Королева повернулась лицом к Кили. Она держала голову высоко, спокойная решимость в каждой черточке ее лица, она заговорила мягко, но с определенной целью.
– Хоть эта женщина Нереида познала моего мужа из-за мерзких манипуляций Анубизы, я не желаю причинять ей вред. Пожалуйста, сделай все, что сможешь, чтобы исцелить ее. Для меня и для этого ребенка, который ни в чем не виноват.
– А если она не выживет? Она очень больна, а у нас в Храме уже не одну тысячу лет не было Певчей драгоценных камней. Легенды гласят, что Певчая драгоценных камней может вызвать силу самой богини, чтобы исцелить более сильную, чем может даже Верховная Дева.

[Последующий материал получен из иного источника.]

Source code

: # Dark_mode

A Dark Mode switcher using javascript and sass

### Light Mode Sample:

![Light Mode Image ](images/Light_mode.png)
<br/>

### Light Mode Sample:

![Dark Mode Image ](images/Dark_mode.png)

– Тогда я воспитаю его сама, как своего собственного ребенка, – сказала королева, в ее глазах была опустошающая боль, но они все еще оставались сухими. – В нем течет кровь моего мужа, он брат моего сына Конлана и любого другого будущего ребенка, которого я могу родить. Могу ли я сделать меньше?
– Сможете ли Вы любить этого ребенка? – спросила Кили, про себя отмечая смелость Верховной Девы, посмевшей задать королеве такой вопрос. – Он заслуживает, чтобы его любили, чтобы его не заставляли чувствовать себя нежеланным.
– Я буду любить его, – твердо ответила королева, будто пытаясь убедить саму себя. – Я должна любить его.
Малыш сонно открыл глазки и посмотрел на Кили. Она протянула руку, чтобы прикоснуться к его щечке, и упала, погружаясь обратно в темноту.